**TASK INPUTS:**
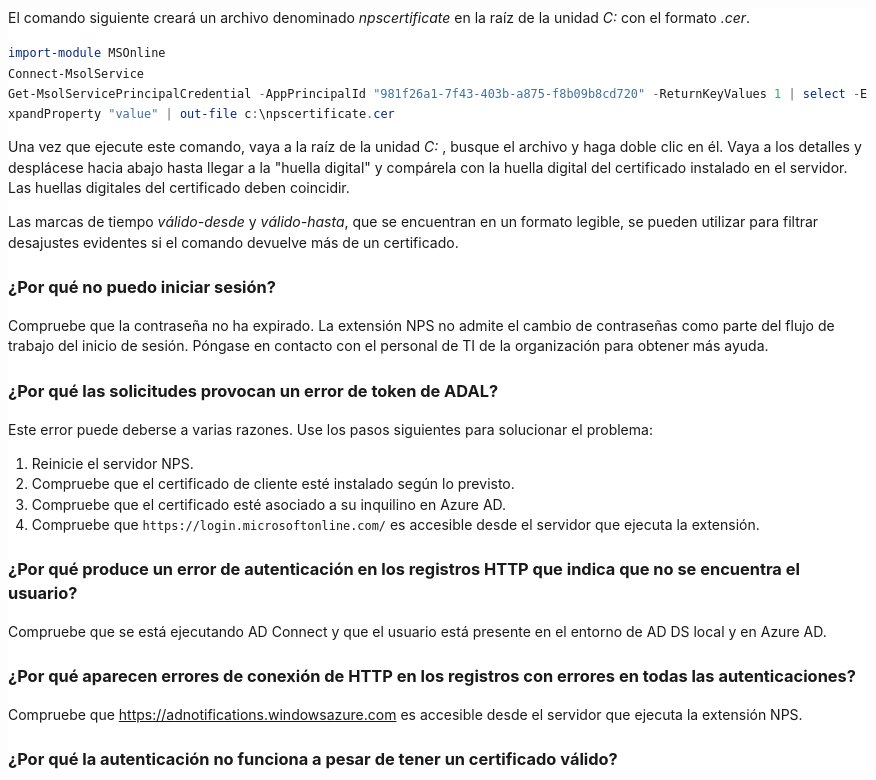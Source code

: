 El comando siguiente creará un archivo denominado *npscertificate* en la raíz de la unidad *C:* con el formato *.cer*.

```powershell
import-module MSOnline
Connect-MsolService
Get-MsolServicePrincipalCredential -AppPrincipalId "981f26a1-7f43-403b-a875-f8b09b8cd720" -ReturnKeyValues 1 | select -ExpandProperty "value" | out-file c:\npscertificate.cer
```

Una vez que ejecute este comando, vaya a la raíz de la unidad *C:* , busque el archivo y haga doble clic en él. Vaya a los detalles y desplácese hacia abajo hasta llegar a la "huella digital" y compárela con la huella digital del certificado instalado en el servidor. Las huellas digitales del certificado deben coincidir.

Las marcas de tiempo *válido-desde* y *válido-hasta*, que se encuentran en un formato legible, se pueden utilizar para filtrar desajustes evidentes si el comando devuelve más de un certificado.

### <a name="why-cannot-i-sign-in"></a>¿Por qué no puedo iniciar sesión?

Compruebe que la contraseña no ha expirado. La extensión NPS no admite el cambio de contraseñas como parte del flujo de trabajo del inicio de sesión. Póngase en contacto con el personal de TI de la organización para obtener más ayuda.

### <a name="why-are-my-requests-failing-with-adal-token-error"></a>¿Por qué las solicitudes provocan un error de token de ADAL?

Este error puede deberse a varias razones. Use los pasos siguientes para solucionar el problema:

1. Reinicie el servidor NPS.
2. Compruebe que el certificado de cliente esté instalado según lo previsto.
3. Compruebe que el certificado esté asociado a su inquilino en Azure AD.
4. Compruebe que `https://login.microsoftonline.com/` es accesible desde el servidor que ejecuta la extensión.

### <a name="why-does-authentication-fail-with-an-error-in-http-logs-stating-that-the-user-is-not-found"></a>¿Por qué produce un error de autenticación en los registros HTTP que indica que no se encuentra el usuario?

Compruebe que se está ejecutando AD Connect y que el usuario está presente en el entorno de AD DS local y en Azure AD.

### <a name="why-do-i-see-http-connect-errors-in-logs-with-all-my-authentications-failing"></a>¿Por qué aparecen errores de conexión de HTTP en los registros con errores en todas las autenticaciones?

Compruebe que https://adnotifications.windowsazure.com es accesible desde el servidor que ejecuta la extensión NPS.

### <a name="why-is-authentication-not-working-despite-a-valid-certificate-being-present"></a>¿Por qué la autenticación no funciona a pesar de tener un certificado válido?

**TASK ITEM:** Each line from the one containing "Compruebe que la" through the end of the material must be output exactly, and no other line.

**PROBLEM SOLUTION:**
Compruebe que la contraseña no ha expirado. La extensión NPS no admite el cambio de contraseñas como parte del flujo de trabajo del inicio de sesión. Póngase en contacto con el personal de TI de la organización para obtener más ayuda.

### <a name="why-are-my-requests-failing-with-adal-token-error"></a>¿Por qué las solicitudes provocan un error de token de ADAL?

Este error puede deberse a varias razones. Use los pasos siguientes para solucionar el problema:

1. Reinicie el servidor NPS.
2. Compruebe que el certificado de cliente esté instalado según lo previsto.
3. Compruebe que el certificado esté asociado a su inquilino en Azure AD.
4. Compruebe que `https://login.microsoftonline.com/` es accesible desde el servidor que ejecuta la extensión.

### <a name="why-does-authentication-fail-with-an-error-in-http-logs-stating-that-the-user-is-not-found"></a>¿Por qué produce un error de autenticación en los registros HTTP que indica que no se encuentra el usuario?

Compruebe que se está ejecutando AD Connect y que el usuario está presente en el entorno de AD DS local y en Azure AD.

### <a name="why-do-i-see-http-connect-errors-in-logs-with-all-my-authentications-failing"></a>¿Por qué aparecen errores de conexión de HTTP en los registros con errores en todas las autenticaciones?

Compruebe que https://adnotifications.windowsazure.com es accesible desde el servidor que ejecuta la extensión NPS.

### <a name="why-is-authentication-not-working-despite-a-valid-certificate-being-present"></a>¿Por qué la autenticación no funciona a pesar de tener un certificado válido?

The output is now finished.